**Exercise instructions:** Write out each line of the entries below that holds the word "Código".
Records shown START
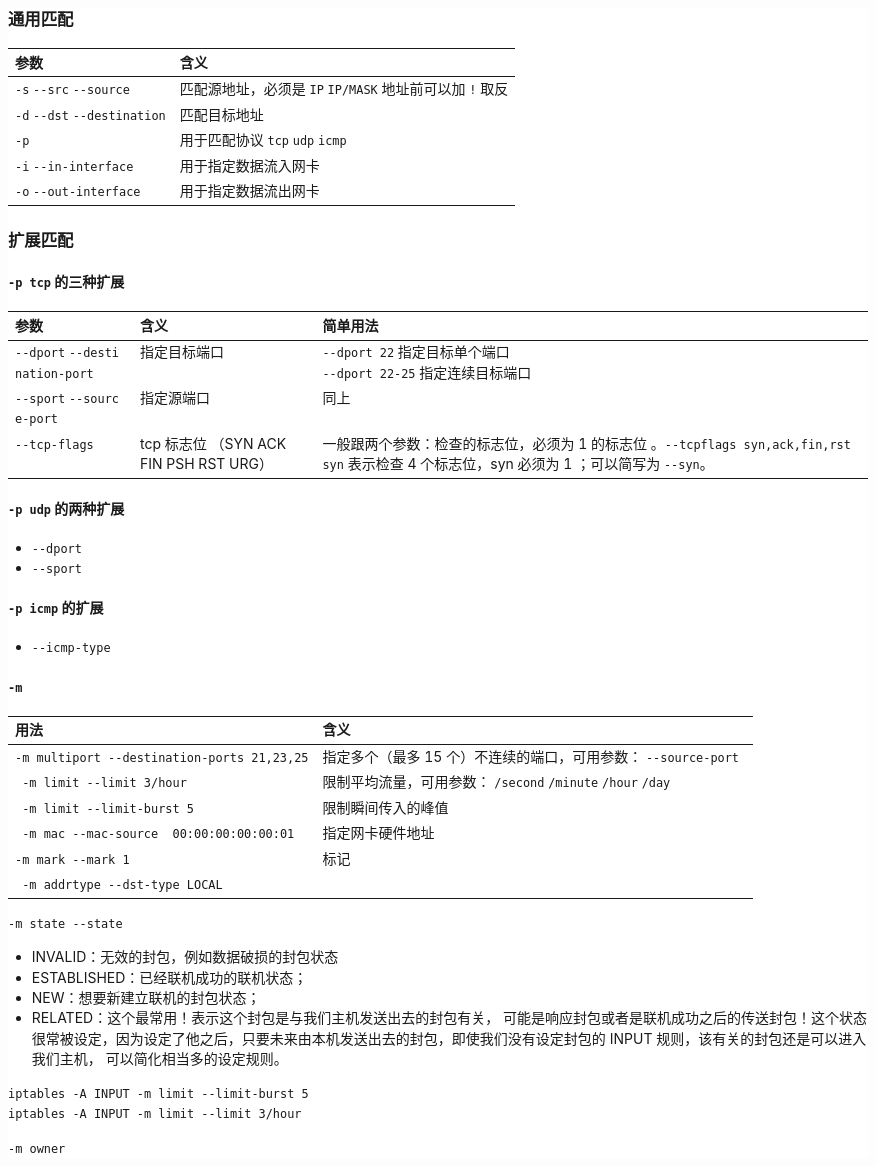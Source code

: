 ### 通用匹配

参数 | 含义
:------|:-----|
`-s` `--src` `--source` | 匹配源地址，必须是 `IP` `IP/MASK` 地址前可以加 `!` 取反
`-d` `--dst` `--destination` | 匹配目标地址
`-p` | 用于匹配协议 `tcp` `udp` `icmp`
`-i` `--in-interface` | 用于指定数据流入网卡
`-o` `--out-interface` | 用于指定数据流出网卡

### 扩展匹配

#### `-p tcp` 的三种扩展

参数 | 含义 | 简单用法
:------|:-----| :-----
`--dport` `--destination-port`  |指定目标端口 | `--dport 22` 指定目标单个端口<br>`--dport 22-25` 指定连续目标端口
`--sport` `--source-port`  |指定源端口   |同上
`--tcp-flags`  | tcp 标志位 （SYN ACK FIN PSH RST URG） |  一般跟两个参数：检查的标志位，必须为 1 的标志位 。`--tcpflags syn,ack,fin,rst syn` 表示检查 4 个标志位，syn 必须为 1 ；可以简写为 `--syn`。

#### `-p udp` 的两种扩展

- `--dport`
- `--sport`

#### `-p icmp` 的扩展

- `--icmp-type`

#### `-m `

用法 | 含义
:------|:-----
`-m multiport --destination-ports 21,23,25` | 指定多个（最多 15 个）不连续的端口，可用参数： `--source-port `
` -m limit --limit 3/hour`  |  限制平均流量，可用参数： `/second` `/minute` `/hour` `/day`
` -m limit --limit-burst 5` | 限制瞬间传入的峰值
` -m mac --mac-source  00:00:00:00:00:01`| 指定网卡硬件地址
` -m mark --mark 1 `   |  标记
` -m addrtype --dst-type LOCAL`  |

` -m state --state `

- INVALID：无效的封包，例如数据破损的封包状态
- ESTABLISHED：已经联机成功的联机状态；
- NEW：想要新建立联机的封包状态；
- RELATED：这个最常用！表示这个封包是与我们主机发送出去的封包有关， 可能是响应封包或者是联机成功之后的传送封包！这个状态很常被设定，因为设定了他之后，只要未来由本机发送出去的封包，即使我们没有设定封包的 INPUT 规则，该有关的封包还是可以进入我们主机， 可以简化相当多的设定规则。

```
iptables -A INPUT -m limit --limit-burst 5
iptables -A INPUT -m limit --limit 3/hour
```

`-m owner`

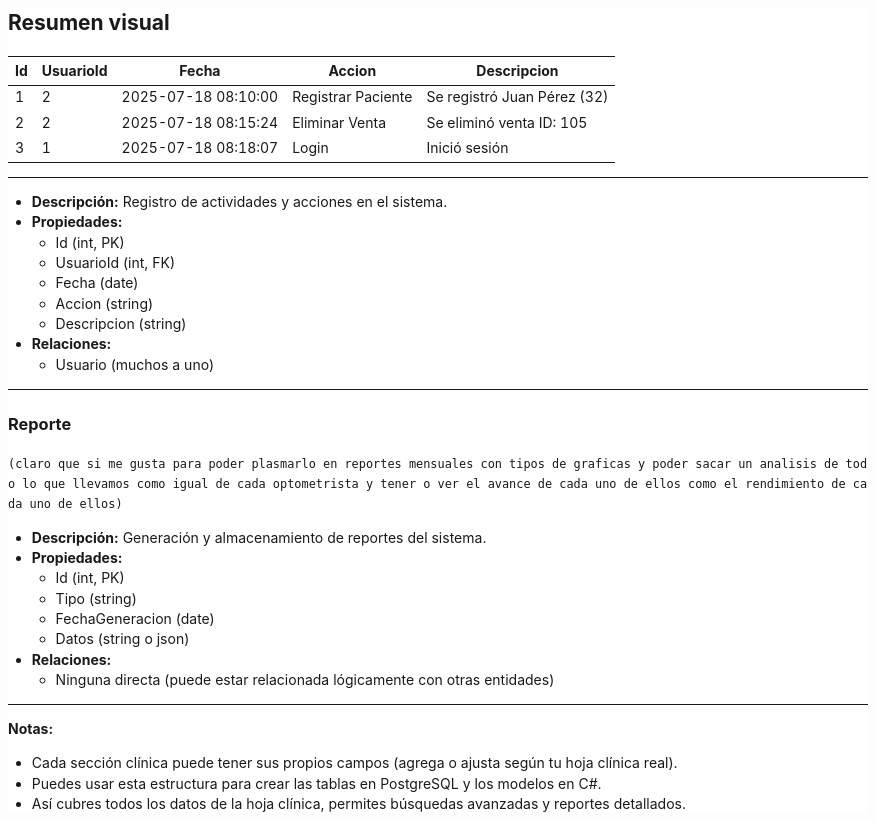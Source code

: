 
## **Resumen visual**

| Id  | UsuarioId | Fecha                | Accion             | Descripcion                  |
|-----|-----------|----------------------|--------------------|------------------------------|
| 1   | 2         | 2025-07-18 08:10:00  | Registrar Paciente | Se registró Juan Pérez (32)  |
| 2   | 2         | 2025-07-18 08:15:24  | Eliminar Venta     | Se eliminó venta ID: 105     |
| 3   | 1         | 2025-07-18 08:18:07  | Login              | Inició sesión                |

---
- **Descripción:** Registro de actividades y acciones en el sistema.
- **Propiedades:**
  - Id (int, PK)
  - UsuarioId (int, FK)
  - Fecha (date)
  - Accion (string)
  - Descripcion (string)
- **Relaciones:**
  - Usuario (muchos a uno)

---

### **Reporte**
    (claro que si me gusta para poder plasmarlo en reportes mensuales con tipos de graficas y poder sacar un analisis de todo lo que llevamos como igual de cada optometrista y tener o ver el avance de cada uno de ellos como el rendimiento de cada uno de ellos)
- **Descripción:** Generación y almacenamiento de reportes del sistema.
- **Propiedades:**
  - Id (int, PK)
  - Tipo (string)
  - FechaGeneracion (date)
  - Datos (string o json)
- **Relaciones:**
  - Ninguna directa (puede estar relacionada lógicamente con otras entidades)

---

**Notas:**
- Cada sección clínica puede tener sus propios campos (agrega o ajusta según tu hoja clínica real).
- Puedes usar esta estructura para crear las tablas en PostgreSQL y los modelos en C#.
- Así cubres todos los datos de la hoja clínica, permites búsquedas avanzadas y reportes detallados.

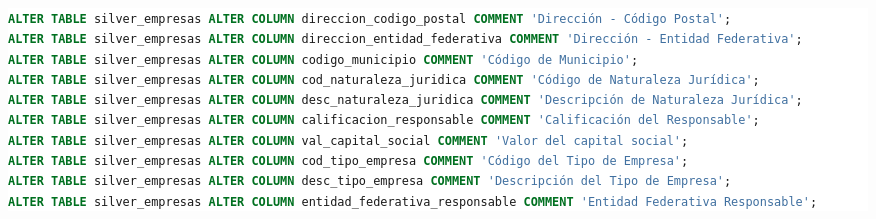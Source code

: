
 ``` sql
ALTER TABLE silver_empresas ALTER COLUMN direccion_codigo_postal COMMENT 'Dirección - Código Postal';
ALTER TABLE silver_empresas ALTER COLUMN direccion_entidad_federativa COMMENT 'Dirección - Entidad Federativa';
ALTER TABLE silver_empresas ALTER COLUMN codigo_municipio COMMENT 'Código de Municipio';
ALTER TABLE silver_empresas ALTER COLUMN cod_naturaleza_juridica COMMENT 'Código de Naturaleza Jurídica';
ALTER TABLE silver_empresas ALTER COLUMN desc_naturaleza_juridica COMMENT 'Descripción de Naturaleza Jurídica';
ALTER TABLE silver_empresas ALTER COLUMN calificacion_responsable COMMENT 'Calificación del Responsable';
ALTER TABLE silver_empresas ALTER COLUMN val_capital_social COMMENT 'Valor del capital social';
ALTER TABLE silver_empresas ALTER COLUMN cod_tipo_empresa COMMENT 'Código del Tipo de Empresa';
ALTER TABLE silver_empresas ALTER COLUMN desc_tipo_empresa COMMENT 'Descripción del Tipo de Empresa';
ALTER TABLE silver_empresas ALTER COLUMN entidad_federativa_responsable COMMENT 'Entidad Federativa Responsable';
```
Records shown END
**Exercise output:**
ALTER TABLE silver_empresas ALTER COLUMN direccion_codigo_postal COMMENT 'Dirección - Código Postal';
ALTER TABLE silver_empresas ALTER COLUMN codigo_municipio COMMENT 'Código de Municipio';
ALTER TABLE silver_empresas ALTER COLUMN cod_naturaleza_juridica COMMENT 'Código de Naturaleza Jurídica';
ALTER TABLE silver_empresas ALTER COLUMN cod_tipo_empresa COMMENT 'Código del Tipo de Empresa';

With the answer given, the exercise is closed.